Purpose: The aim of this study was to characterize the relationship of insulin-like growth factor (IGF)-II expression with IGF-I, IGF-I receptor (IGF-IR), cyclooxygenase-2 (COX-2), and matrix metalloproteinase (MMP)-7 in early colorectal carcinogenesis.
Experimental design: With the semiquantitative reverse transcriptase-PCR, 90 human colorectal tumor tissues (63 adenomas and 27 submucosal pT1 cancers) were analyzed for IGF-II, IGF-IR, IGF-I, COX-2, and MMP-7 expression. Ninety-nine adenoma tissues and 60 pT1 cancer tissues were also analyzed immunohistochemically for IGF-II expression. Loss of imprinting of the IGF-II gene was analyzed. Paired carcinoma and adenoma tissues obtained from a carcinoma in adenoma lesion was analyzed by a cDNA array.

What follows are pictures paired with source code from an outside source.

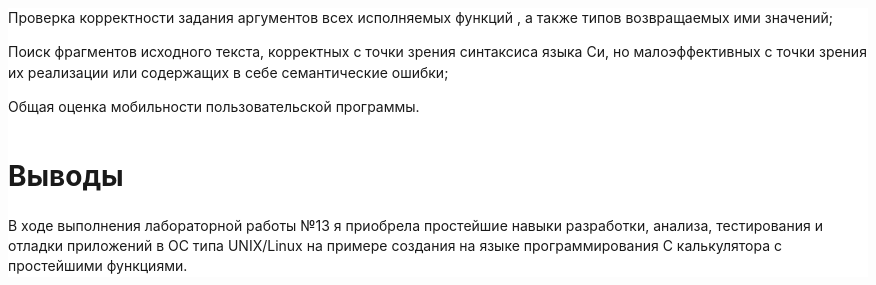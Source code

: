 Проверка корректности задания аргументов всех исполняемых функций , а также типов возвращаемых ими значений;

Поиск фрагментов исходного текста, корректных с точки зрения синтаксиса языка Си, но малоэффективных с точки зрения их реализации или содержащих в себе семантические ошибки;

Общая оценка мобильности пользовательской программы.

# Выводы

В ходе выполнения лабораторной работы №13 я приобрела простейшие навыки разработки, анализа, тестирования и отладки приложений в ОС типа UNIX/Linux на примере создания на языке программирования С калькулятора с простейшими функциями.


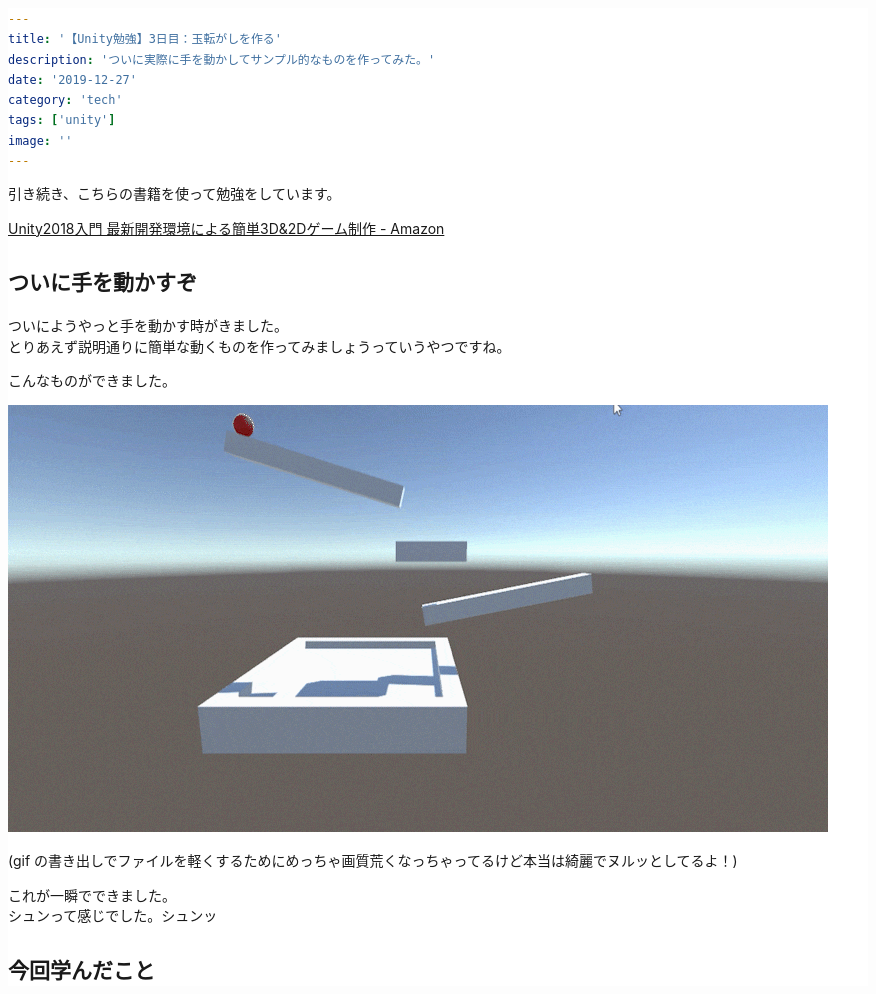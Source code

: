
 ```yaml
---
title: '【Unity勉強】3日目：玉転がしを作る'
description: 'ついに実際に手を動かしてサンプル的なものを作ってみた。'
date: '2019-12-27'
category: 'tech'
tags: ['unity']
image: ''
---
```


引き続き、こちらの書籍を使って勉強をしています。

[Unity2018入門 最新開発環境による簡単3D&2Dゲーム制作 - Amazon](https://www.amazon.co.jp/dp/4797397667)

## ついに手を動かすぞ

ついにようやっと手を動かす時がきました。  
とりあえず説明通りに簡単な動くものを作ってみましょうっていうやつですね。

こんなものができました。

![玉転がしゲーム](./01.gif '玉転がしゲーム')

(gif の書き出しでファイルを軽くするためにめっちゃ画質荒くなっちゃってるけど本当は綺麗でヌルッとしてるよ！)

これが一瞬でできました。  
シュンって感じでした。シュンッ

## 今回学んだこと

Results: IGF-II mRNA expression was detected in 37.8% of the 90 colorectal tumor tissues. The frequency of IGF-II mRNA expression was significantly higher in pT1 cancer (70.4%) than in adenoma (23.8%). Immunohistochemical IGF-II expression was also more frequently detected in pT1 cancer (58.3%) than in adenoma (25.3%). Loss of imprinting of the IGF-II gene was observed in 15 (44.1%) of the 34 colorectal tumors in which IGF-II was overexpressed. IGF-II expression was positively correlated with the expression of IGF-IR and IGF-I. COX-2 and MMP-7 mRNA expression was detected in 42.2% and 77.8% of the tumor tissues, respectively, and both were positively correlated with IGF-I, IGF-II, and IGF-IR expression. IGF-II was the most differentially expressed gene between carcinoma and adenoma lesions.
Conclusions: IGF-II, in conjunction with IGF-IR, IGF-I, COX-2, and MMP-7, seems to play a key role in the early stage of colorectal carcinogenesis.